Refurbished Auditorium Makes HMS Shine

Audience members inside Huntington Middle School’s Kenneth White Auditorium may notice something different while watching musical performances or attending assemblies this fall. Chairs that used to squeak at the slightest shift in weight are now silent. Walls that carry sound throughout the venue are quieter as well — at least in terms of their color scheme. The vision of Principal Jason Kurtenbach and the San Marino Unified School District PTA was finally realized when HMS unveiled its auditorium refurbishments during a ribbon-cutting ceremony inside the spruced-up space last month.
“It is by far one of the best uses of money when you look at having our school look the way that we need it to look and we should have it look, given what we do for our kids here,” said Kurtenbach as he stood in the aisle several days later.

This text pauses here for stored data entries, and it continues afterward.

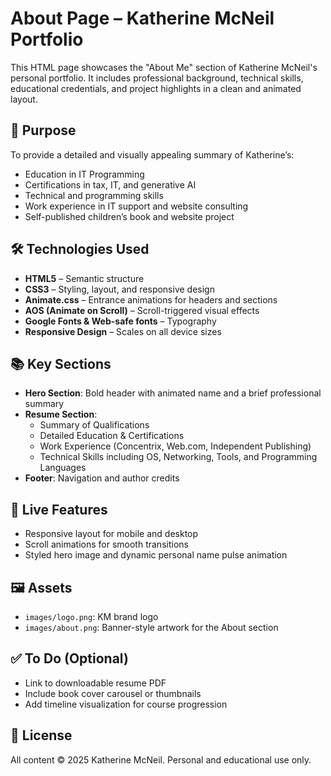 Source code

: # About Page – Katherine McNeil Portfolio

This HTML page showcases the "About Me" section of Katherine McNeil's personal portfolio. It includes professional background, technical skills, educational credentials, and project highlights in a clean and animated layout.

## 🎯 Purpose

To provide a detailed and visually appealing summary of Katherine’s:
- Education in IT Programming
- Certifications in tax, IT, and generative AI
- Technical and programming skills
- Work experience in IT support and website consulting
- Self-published children’s book and website project

## 🛠️ Technologies Used

- **HTML5** – Semantic structure
- **CSS3** – Styling, layout, and responsive design
- **Animate.css** – Entrance animations for headers and sections
- **AOS (Animate on Scroll)** – Scroll-triggered visual effects
- **Google Fonts & Web-safe fonts** – Typography
- **Responsive Design** – Scales on all device sizes

## 📚 Key Sections

- **Hero Section**: Bold header with animated name and a brief professional summary
- **Resume Section**:
  - Summary of Qualifications
  - Detailed Education & Certifications
  - Work Experience (Concentrix, Web.com, Independent Publishing)
  - Technical Skills including OS, Networking, Tools, and Programming Languages
- **Footer**: Navigation and author credits

## 🚀 Live Features

- Responsive layout for mobile and desktop
- Scroll animations for smooth transitions
- Styled hero image and dynamic personal name pulse animation

## 🖼️ Assets

- `images/logo.png`: KM brand logo
- `images/about.png`: Banner-style artwork for the About section

## ✅ To Do (Optional)

- Link to downloadable resume PDF
- Include book cover carousel or thumbnails
- Add timeline visualization for course progression

## 📄 License

All content © 2025 Katherine McNeil. Personal and educational use only.
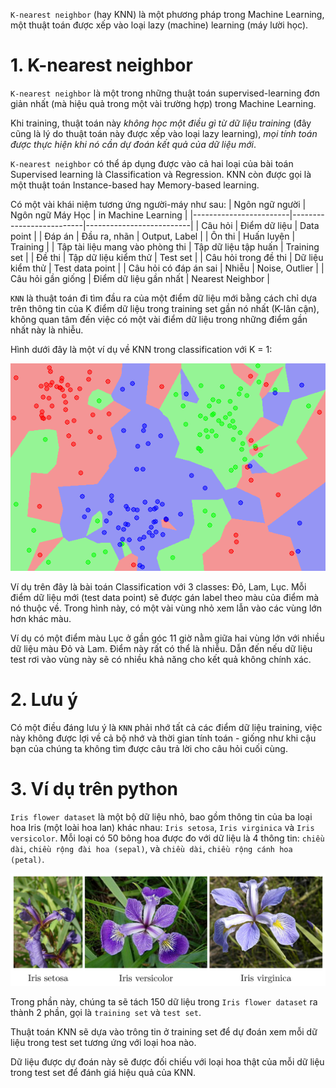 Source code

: `K-nearest neighbor` (hay KNN) là một phương pháp trong Machine Learning, một thuật toán được xếp vào loại lazy (machine) learning (máy lười học).
# 1. K-nearest neighbor
`K-nearest neighbor` là một trong những thuật toán supervised-learning đơn giản nhất (mà hiệu quả trong một vài trường hợp) trong Machine Learning.

Khi training, thuật toán này *không học một điều gì từ dữ liệu training* (đây cũng là lý do thuật toán này được xếp vào loại lazy learning), *mọi tính toán được thực hiện khi nó cần dự đoán kết quả của dữ liệu mới*.

`K-nearest neighbor` có thể áp dụng được vào cả hai loại của bài toán Supervised learning là Classification và Regression. KNN còn được gọi là một thuật toán Instance-based hay Memory-based learning.

Có một vài khái niệm tương ứng người-máy như sau:
| Ngôn ngữ người         | Ngôn ngữ Máy Học         | in Machine Learning     |
|------------------------|--------------------------|--------------------------|
| Câu hỏi                | Điểm dữ liệu             | Data point               |
| Đáp án                 | Đầu ra, nhãn             | Output, Label            |
| Ôn thi                 | Huấn luyện               | Training                 |
| Tập tài liệu mang vào phòng thi | Tập dữ liệu tập huấn | Training set            |
| Đề thi                 | Tập dữ liệu kiểm thử     | Test set                 |
| Câu hỏi trong đề thi   | Dữ liệu kiểm thử         | Test data point          |
| Câu hỏi có đáp án sai  | Nhiễu                    | Noise, Outlier           |
| Câu hỏi gần giống      | Điểm dữ liệu gần nhất    | Nearest Neighbor         |

`KNN` là thuật toán đi tìm đầu ra của một điểm dữ liệu mới bằng cách chỉ dựa trên thông tin của K điểm dữ liệu trong training set gần nó nhất (K-lân cận), không quan tâm đến việc có một vài điểm dữ liệu trong những điểm gần nhất này là nhiễu.

Hình dưới đây là một ví dụ về KNN trong classification với K = 1:

![](../imgs/20.png)

Ví dụ trên đây là bài toán Classification với 3 classes: Đỏ, Lam, Lục. Mỗi điểm dữ liệu mới (test data point) sẽ được gán label theo màu của điểm mà nó thuộc về. Trong hình này, có một vài vùng nhỏ xem lẫn vào các vùng lớn hơn khác màu.

Ví dụ có một điểm màu Lục ở gần góc 11 giờ nằm giữa hai vùng lớn với nhiều dữ liệu màu Đỏ và Lam. Điểm này rất có thể là nhiễu. Dẫn đến nếu dữ liệu test rơi vào vùng này sẽ có nhiều khả năng cho kết quả không chính xác.

# 2. Lưu ý
Có một điều đáng lưu ý là `KNN` phải nhớ tất cả các điểm dữ liệu training, việc này không được lợi về cả bộ nhớ và thời gian tính toán - giống như khi cậu bạn của chúng ta không tìm được câu trả lời cho câu hỏi cuối cùng.

# 3. Ví dụ trên python
`Iris flower dataset` là một bộ dữ liệu nhỏ, bao gồm thông tin của ba loại hoa Iris (một loài hoa lan) khác nhau: `Iris setosa`, `Iris virginica` và `Iris versicolor`. Mỗi loại có 50 bông hoa được đo với dữ liệu là 4 thông tin: `chiều dài`, `chiều rộng đài hoa (sepal)`, và `chiều dài`, `chiều rộng cánh hoa (petal)`.

![](../imgs/21.png)

Trong phần này, chúng ta sẽ tách 150 dữ liệu trong `Iris flower dataset` ra thành 2 phần, gọi là `training set` và `test set`. 

Thuật toán KNN sẽ dựa vào trông tin ở training set để dự đoán xem mỗi dữ liệu trong test set tương ứng với loại hoa nào. 

Dữ liệu được dự đoán này sẽ được đối chiếu với loại hoa thật của mỗi dữ liệu trong test set để đánh giá hiệu quả của KNN.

Surrounding him were rows of theater-style seats covered in vibrant red velvet, a welcome sight for an auditorium that had begun to show clear signs of wear in recent years. Before the revamped seating arrangement was installed this past summer, some of the old chairs were borderline unusable because of tears in the padding and damaged springs.
“They were in complete disarray,” said Kurtenbach, who asked Director of Maintenance Gil Cardenas to investigate what it might cost to upgrade the seats earlier this year.
When Cardenas came back with the quote, Kurtenbach knew it was time to propose his plan to the PTA, which had accumulated the necessary finances thanks to successful fundraising and several years of SMUSD helping cover the organization’s budgetary costs. He introduced the initiative during a PTA budget allocations meeting in late April.
“Everyone was thrilled to be able to do that,” said Karen Wicke, the former PTA president who presided over that allocations meeting before the end of her term in June. “It’s pretty universally understood that large meeting rooms like that are kind of like basketball gyms in this community. They’re just constantly being used. It was looking pretty shabby in there. … So there was really no discussion once that was suggested.”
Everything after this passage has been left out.